Dean Martin: So you think NYU should let you in because you like Star Wars?
Adam: More like love. [beeping] That's R2-D2. Brea, you're on.
Brea: Nerd alert! Nerd alert!
Dean Martin: You do realize that Star Wars is the most popular movie franchise of all time, right?
Adam: But I, like, really like it.
Dean Martin: You also threw "video games" up there. Isn't that something every teenage boy enjoys?
Adam: But I, like, really like them.
Dean Martin: You also wrote "glasses," something I wear. Are you saying that I'm a nerd?
Adam: Gah! Why is this impossible? I mean, she got in.
Brea: Adam!
Adam: You know what I mean.
Brea: [scoffs] No, I don't, actually. I have better grades, test scores, and extracurriculars.
Dean Martin: Not to mention a better essay.
Adam: That thing about divorce? Boo-hoo, you have two Christmases.
Brea: You know what? Find someone else to hold your easel.
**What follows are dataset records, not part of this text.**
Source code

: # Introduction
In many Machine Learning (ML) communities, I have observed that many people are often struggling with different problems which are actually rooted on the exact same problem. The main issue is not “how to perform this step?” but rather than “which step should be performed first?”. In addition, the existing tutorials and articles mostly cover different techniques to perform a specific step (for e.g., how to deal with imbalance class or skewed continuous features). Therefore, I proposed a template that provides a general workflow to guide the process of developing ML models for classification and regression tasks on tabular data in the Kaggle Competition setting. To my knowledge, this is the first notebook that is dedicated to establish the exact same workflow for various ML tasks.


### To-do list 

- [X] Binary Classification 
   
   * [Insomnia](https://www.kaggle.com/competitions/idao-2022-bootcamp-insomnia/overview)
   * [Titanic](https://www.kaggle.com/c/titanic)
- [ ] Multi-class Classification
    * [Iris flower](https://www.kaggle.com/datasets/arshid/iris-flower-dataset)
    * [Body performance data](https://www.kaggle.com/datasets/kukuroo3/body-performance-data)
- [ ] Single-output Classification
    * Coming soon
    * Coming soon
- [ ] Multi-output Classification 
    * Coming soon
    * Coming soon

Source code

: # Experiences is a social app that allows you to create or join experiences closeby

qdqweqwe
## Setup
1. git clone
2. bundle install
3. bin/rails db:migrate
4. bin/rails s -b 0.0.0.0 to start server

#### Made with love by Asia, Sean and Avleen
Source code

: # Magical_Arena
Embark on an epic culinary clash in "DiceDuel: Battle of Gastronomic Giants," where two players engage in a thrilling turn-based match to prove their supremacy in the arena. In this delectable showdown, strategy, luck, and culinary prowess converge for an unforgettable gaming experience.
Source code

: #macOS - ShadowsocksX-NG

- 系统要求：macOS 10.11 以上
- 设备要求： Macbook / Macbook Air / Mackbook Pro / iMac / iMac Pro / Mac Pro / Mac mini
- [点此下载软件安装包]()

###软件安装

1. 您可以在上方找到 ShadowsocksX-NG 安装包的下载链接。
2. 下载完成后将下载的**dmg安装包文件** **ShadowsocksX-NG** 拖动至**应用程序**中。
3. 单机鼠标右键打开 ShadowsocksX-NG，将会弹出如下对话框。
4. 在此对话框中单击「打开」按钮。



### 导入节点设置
Adam: The easel stands on its own. I needed you to flip the pictures! [Brea exits] So did I do it? Am I in?

Quote from Beverly

Adam: For one second, can you stop thinking about how this affects you? It's my dream to go to NYU with Brea. Now I don't have either.
Beverly: I'm sorry. I get it. Let's figure this out.
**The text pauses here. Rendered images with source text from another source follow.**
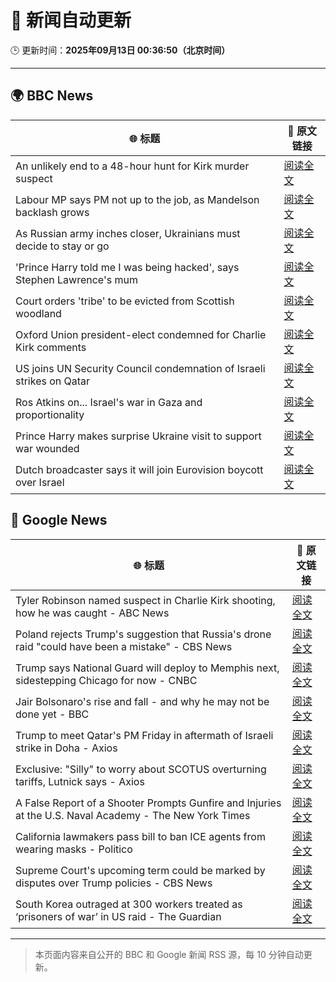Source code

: # 🧠 新闻自动更新

🕒 更新时间：**2025年09月13日 00:36:50（北京时间）**

---

## 🌍 BBC News

| 🌐 标题 | 🔗 原文链接 |
|--------|-------------|
| An unlikely end to a 48-hour hunt for Kirk murder suspect | [阅读全文](https://www.bbc.com/news/articles/c784end1wxvo?at_medium=RSS&at_campaign=rss) |
| Labour MP says PM not up to the job, as Mandelson backlash grows | [阅读全文](https://www.bbc.com/news/articles/cx238pwwqg6o?at_medium=RSS&at_campaign=rss) |
| As Russian army inches closer, Ukrainians must decide to stay or go | [阅读全文](https://www.bbc.com/news/articles/cy50kk14y00o?at_medium=RSS&at_campaign=rss) |
| 'Prince Harry told me I was being hacked', says Stephen Lawrence's mum | [阅读全文](https://www.bbc.com/news/articles/c4g70271ndlo?at_medium=RSS&at_campaign=rss) |
| Court orders 'tribe' to be evicted from Scottish woodland | [阅读全文](https://www.bbc.com/news/articles/c62zxjy0j91o?at_medium=RSS&at_campaign=rss) |
| Oxford Union president-elect condemned for Charlie Kirk comments | [阅读全文](https://www.bbc.com/news/articles/c04qz5lk6ggo?at_medium=RSS&at_campaign=rss) |
| US joins UN Security Council condemnation of Israeli strikes on Qatar | [阅读全文](https://www.bbc.com/news/articles/c740kk7vxkdo?at_medium=RSS&at_campaign=rss) |
| Ros Atkins on... Israel's war in Gaza and proportionality | [阅读全文](https://www.bbc.com/news/articles/cr5r76e127do?at_medium=RSS&at_campaign=rss) |
| Prince Harry makes surprise Ukraine visit to support war wounded | [阅读全文](https://www.bbc.com/news/articles/c3dr859vxxjo?at_medium=RSS&at_campaign=rss) |
| Dutch broadcaster says it will join Eurovision boycott over Israel | [阅读全文](https://www.bbc.com/news/articles/c5yg0ly2nlko?at_medium=RSS&at_campaign=rss) |

## 📰 Google News

| 🌐 标题 | 🔗 原文链接 |
|--------|-------------|
| Tyler Robinson named suspect in Charlie Kirk shooting, how he was caught - ABC News | [阅读全文](https://news.google.com/rss/articles/CBMimAFBVV95cUxQQWYtdTVXWC03bDJQTVV6SXFRcVlwaGVzeFJDNmdLTUtEM3BXajVBazUwYktmZTdDUkNwcGFyeWhtSG14NHhkT214cXpfdk1OMF9RMDZjWGxQeXl0b0YyM19oMzd3ODhDUUFVbE9VM1R5ME9CeUdTZlBtdGRzYXVyU2JyZ1Bkd0Zpem9jUU51TDBUSWhRNnRacQ?oc=5) |
| Poland rejects Trump's suggestion that Russia's drone raid "could have been a mistake" - CBS News | [阅读全文](https://news.google.com/rss/articles/CBMinwFBVV95cUxQRG5CUWJLR2F4VG9Bamp4TnhId0ZtVVc2Y2N4MVVvQzhvSEJnb3EyaUhfNnRRNmc3UUc0ekIwZ1lReTR2ZzRraDA0dnFLcGR3TEtNVEFESHQyZWYtZHZhdlpTTzR6N2U1SDhUeEF5VnB2ZThxNlFoUkdBdTNtTFV3WW9abHVwY2JHaHFCZmQxM0dYQ1ZhY21iYlhvNUo2d3fSAaQBQVVfeXFMTzZLYmMzN2RNZVkwOWptUE5XY0RqcnpnajB1OS15ZVJuQVVqNEJvUlFSalBNLXQ1cGlLZFloR2JxWUpBQmJRVnBnRkNKUlJHWnc5dTgyZlJCNG53ZkhSOFpJUDItOGFVeml3T1ZJY21XdjViOUhmRWVrbFllZzQtSHk1TFVQZExxNmIxRjFNX1dNVktsbjNvZFFZbXA4ek0yV0hYZzk?oc=5) |
| Trump says National Guard will deploy to Memphis next, sidestepping Chicago for now - CNBC | [阅读全文](https://news.google.com/rss/articles/CBMie0FVX3lxTE0wRXJpVlhLQmJuUHA5dVpIOTJ0ZDFmM0RCWFp5WmhIaW1CcWR5S2ZCS3dQakwzaEhhTjNUaFRDTEhSbEhqaFc3aTBuTXJoS0V4RDQ3a1RxWV8xaXZVVk53OV94cHJTd0VydGl6LWZSa3hNajByM2t2SHNEY9IBgAFBVV95cUxPc1NwN01RSWxzSnBzUWlmSzFucXl1Ym82ZV9nakRlSkFJQUZ3b1dUZTZZbXFCdE9WWVRpcU1ETFBqMXRXRDc4OXJ3QkxxaDFUbDcwbjNnU2hkS0dYT3dOakZBNVFKZnhONE56Q1YzYmdUb3I2Si1wT19XV3loaXVtNg?oc=5) |
| Jair Bolsonaro's rise and fall - and why he may not be done yet - BBC | [阅读全文](https://news.google.com/rss/articles/CBMiWkFVX3lxTE5tb0ZnMWxURkVMai16cDAwbHlhbTlnXzg4eVB3ZmdtS3RNUm95aHZMQUczYlFWb1NrcXRNUkw3OGtYSDdkNktfRnI3SjN5dm5lMTNFQlNOOE5qd9IBX0FVX3lxTE1USDJqSnphREFoa3o3M0lKU0ZreGJtQlk5MEdiYUh6NUxUUmd4Q0Y4dkpUZHdtbVk3NEMxc0RudThzMVJZQUhTVUV4RTU1NXI5a2kwV3ZaWmEtV19oREdF?oc=5) |
| Trump to meet Qatar's PM Friday in aftermath of Israeli strike in Doha - Axios | [阅读全文](https://news.google.com/rss/articles/CBMie0FVX3lxTE00M1B1RXVSQWRQS080b0dfa2hxUzNfX2tvVWtlMEJhYkRiZDdERkJNZFUxdnRqU0xaU29oM2pQaDc0Q2tEdTZYTVpsMjVRWG9iUGtnZG9OYTY1MjNfbV9MaHMybXd6QWdQTnFlS1FvSGlVQ29kUXZ4dmRpZw?oc=5) |
| Exclusive: "Silly" to worry about SCOTUS overturning tariffs, Lutnick says - Axios | [阅读全文](https://news.google.com/rss/articles/CBMid0FVX3lxTE01VDZVSV95ZDI2cTA0YjhINkdvVWVjUEFmdmZJMGNNX1BQUEhrWEIwRkp3emY1c25RWXBwdmJ4SGpxUXFZY0V6X096bjFFMllBYmtldXd6dU5qUUhPcFBBenlQbTRZRnhuQThVWGJFb0M2RUhDTnJ3?oc=5) |
| A False Report of a Shooter Prompts Gunfire and Injuries at the U.S. Naval Academy - The New York Times | [阅读全文](https://news.google.com/rss/articles/CBMidEFVX3lxTE9nNzRNRWtzdThfaFJvMHk1NnRNRjQwTWJRd0diS0RVd2R1c2EzaGtDSTl4T25BWG0tRktFUjc2Q3RrTGxGbGl5c09hSFhza3VQYnppTXNwTDNZMFkwTVl2VGJXc1lySjdRRE1jTlNHbnRXQWtC?oc=5) |
| California lawmakers pass bill to ban ICE agents from wearing masks - Politico | [阅读全文](https://news.google.com/rss/articles/CBMirgFBVV95cUxPSVI1dGt1clRHeS1yOXJ2aDZkNEpMVHhzZFE0Qk1fenZuTUVFN0hhdTg2MmQtcmlIdm1pYW1MVDJ1Mmk1NTBIWnBPd0ptU1E2dDAxOWMzNUl1Nms0R3NRakxaVUEtLXFXUzBJRG5oT3NQZFY1Nk5DbnBBU0FpZHZ4T0QtMHl0OERtVFkxUDlTXzNfalczWXBYa1drSkx5WmhIdk1hdXhXSjRSUUFaRmc?oc=5) |
| Supreme Court's upcoming term could be marked by disputes over Trump policies - CBS News | [阅读全文](https://news.google.com/rss/articles/CBMihwFBVV95cUxQdU91VkF4TUV5NXdtd2hkOW1odVpLaHFrbE4wbDVnRER5MVkzR1ZNUnhkeThmZjNiWDhnNEZEdWV6VURWV1hxenV5ZWNZTzU5WktfREM1SHVxMG1RYTdta0ZiYW4tTXhMSEJZRThwUGxkdEh2U19Sc0xBZy1XSm8tTjZ2SEtyQk3SAYwBQVVfeXFMUDg1Q1pLMl9CLW5MRjh0VGEtOHhUUnJtTFFuWmdlZVRCNVpPaXlVSHBLbl9YbWhXZ3c1cEdjZGktek5Qekd2ZkpqS0Fpd3BwNVFKN0g4ZUw1TUJNa3hlRUg1OUpfTEpPTHc5b2NQOFhQOHVNbGZmOTdNZGthZVFicWJWaTJmcldhbWFhUjg?oc=5) |
| South Korea outraged at 300 workers treated as ‘prisoners of war’ in US raid - The Guardian | [阅读全文](https://news.google.com/rss/articles/CBMiyAFBVV95cUxOU25RRzE5ay11bllGN2dEMWFubXlsbUFOTDdqV3MzRVYwS0QwME9jdms1ejg4dDJrejY4NXJvN1RRNGl3cXBlLUVIbTBFbmZsTUtnTjVKOU5BZU4tZy1sUWFzbGNqNklSUXQ4R2x5Q0NYOGNmbXlRcmRtdjUzUURWX2NTazFZU1NhN0VCa1hIRVR1c2NpcWlLd0JtTjg4Zlo5dUpTN1RseUVYNlloTnd1eVJOSlIzRG5hbGNFRVZWVlFUaGdPUmdJNA?oc=5) |

---
> 本页面内容来自公开的 BBC 和 Google 新闻 RSS 源，每 10 分钟自动更新。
Adam: Well, there's always the classic big, romantic gesture.
Beverly: That's brilliant. That fuss-bottom dean will love that.
Adam: I meant for Brea.
Beverly: But why not use your seductive boy powers to charm your way into NYU?
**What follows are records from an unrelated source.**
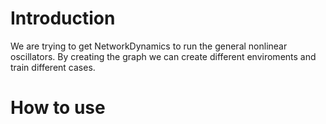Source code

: # Introduction
We are trying to get NetworkDynamics to run the general nonlinear oscillators.
By creating the graph we can create different enviroments and train different
cases. 
# How to use

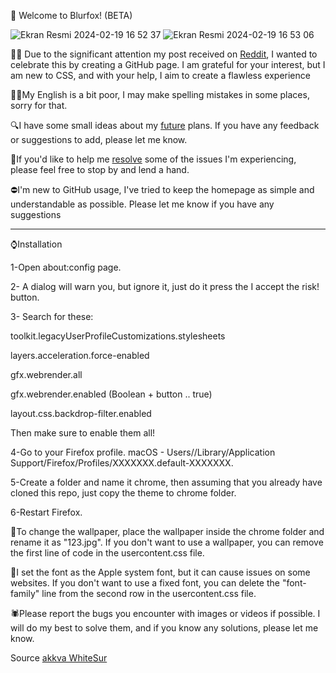 🚀 Welcome to Blurfox! (BETA)

![Ekran Resmi 2024-02-19 16 52 37](https://github.com/safak45xx/Blurfox-MacOS-/assets/141409983/327a594c-4fac-4675-8ffe-f6812112e852)
![Ekran Resmi 2024-02-19 16 53 06](https://github.com/safak45xx/Blurfox-MacOS-/assets/141409983/01030bf7-6a0f-4986-a4ea-de0b3ce5104f)



👍🏻 Due to the significant attention my post received on [Reddit](https://www.reddit.com/r/FirefoxCSS/comments/1au0bw0/blurfox/), I wanted to celebrate this by creating a GitHub page. I am grateful for your interest, but I am new to CSS, and with your help, I aim to create a flawless experience

🙌🏻My English is a bit poor, I may make spelling mistakes in some places, sorry for that.

🔍I have some small ideas about my [future](https://github.com/safak45xx/Blurfox-MacOS-/issues/2) plans. If you have any feedback or suggestions to add, please let me know.

🔴If you'd like to help me [resolve](https://github.com/safak45xx/Blurfox-MacOS-/issues/4) some of the issues I'm experiencing, please feel free to stop by and lend a hand.

⛔️I'm new to GitHub usage, I've tried to keep the homepage as simple and understandable as possible. Please let me know if you have any suggestions

------------------
⌚️Installation

1-Open about:config page.

2- A dialog will warn you, but ignore it, just do it press the I accept the risk! button.

3- Search for these:

  toolkit.legacyUserProfileCustomizations.stylesheets
  
  layers.acceleration.force-enabled
  
  gfx.webrender.all 
  
  gfx.webrender.enabled (Boolean + button .. true)
  
  layout.css.backdrop-filter.enabled

Then make sure to enable them all!

4-Go to your Firefox profile.
macOS - Users/<USERNAME>/Library/Application Support/Firefox/Profiles/XXXXXXX.default-XXXXXXX.

5-Create a folder and name it chrome, then assuming that you already have cloned this repo, just copy the theme to chrome folder.

6-Restart Firefox.

🌄To change the wallpaper, place the wallpaper inside the chrome folder and rename it as "123.jpg". If you don't want to use a wallpaper, you can remove the first line of code in the usercontent.css file.

📄I set the font as the Apple system font, but it can cause issues on some websites. If you don't want to use a fixed font, you can delete the "font-family" line from the second row in the usercontent.css file.

🕷️Please report the bugs you encounter with images or videos if possible. I will do my best to solve them, and if you know any solutions, please let me know.

Source
[akkva WhiteSur](https://github.com/akkva/WhiteSur-firefox-theme-monterey)
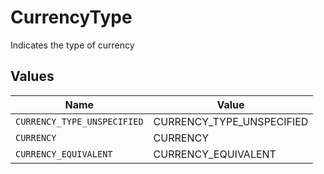 # CurrencyType

Indicates the type of currency


## Values

| Name                        | Value                       |
| --------------------------- | --------------------------- |
| `CURRENCY_TYPE_UNSPECIFIED` | CURRENCY_TYPE_UNSPECIFIED   |
| `CURRENCY`                  | CURRENCY                    |
| `CURRENCY_EQUIVALENT`       | CURRENCY_EQUIVALENT         |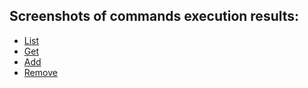 ## Screenshots of commands execution results:

- [List](https://ibb.co/Rj2S1x9)
- [Get](https://ibb.co/crJ8s2j)
- [Add](https://ibb.co/qnD6Mwy)
- [Remove](https://ibb.co/Wxn3y20)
Adam: That's not an altogether terrible idea. I have charmed my way into the heart of many ladies who are way out of my league. Why not an academic institution?
Beverly: And the moment you knock that dean sideways with your song and dance razzle dazzle, she'll let you in, and Brea will be right behind you.
Adam: Well, that's impossibly optimistic, but I got nothing else.
Beverly: Yay! Ha-ha! Mama solved it. Your forever hug is now forever kisses.
Adam: Aw, no. [Beverly smooching] The ones by my ears are so loud.

Quote from Adam

Adult Adam: [v.o.] Having fallen further down NYU's wait list, it was time to take a big swing.
Adam: Here we go.
Dean Martin: Oh, no.
Adam: It's not another pathetic attempt to beg my way in.
Dean Martin: Then what is it?
Adam: It's this. [Foreigner's "Waiting For a Girl Like You" plays]
Dean Martin: Are you serenading me?
Adam: Just let me and my pals in the soft rock supergroup Foreigner explain everything. [sings off-key]# I've been waiting # For NYU # To come into # [music stops]
Dean Martin: And that's enough.
Adam: Because you're swayed by my passionate musical appeal?
Dean Martin: I'm gonna give it to you straight. I can't date an applicant.
Adam: What? No. No, no, no, no. This romantic gesture isn't a romantic gesture.
Dean Martin: Am I flattered? Yes. I mean, maybe even a little curious.
Adam: Oh, don't be. [buttons shirt]
Dean Martin: You know, I work late. I live alone. I mean, and I'd be lying if I said I didn't sometimes long for another's touch.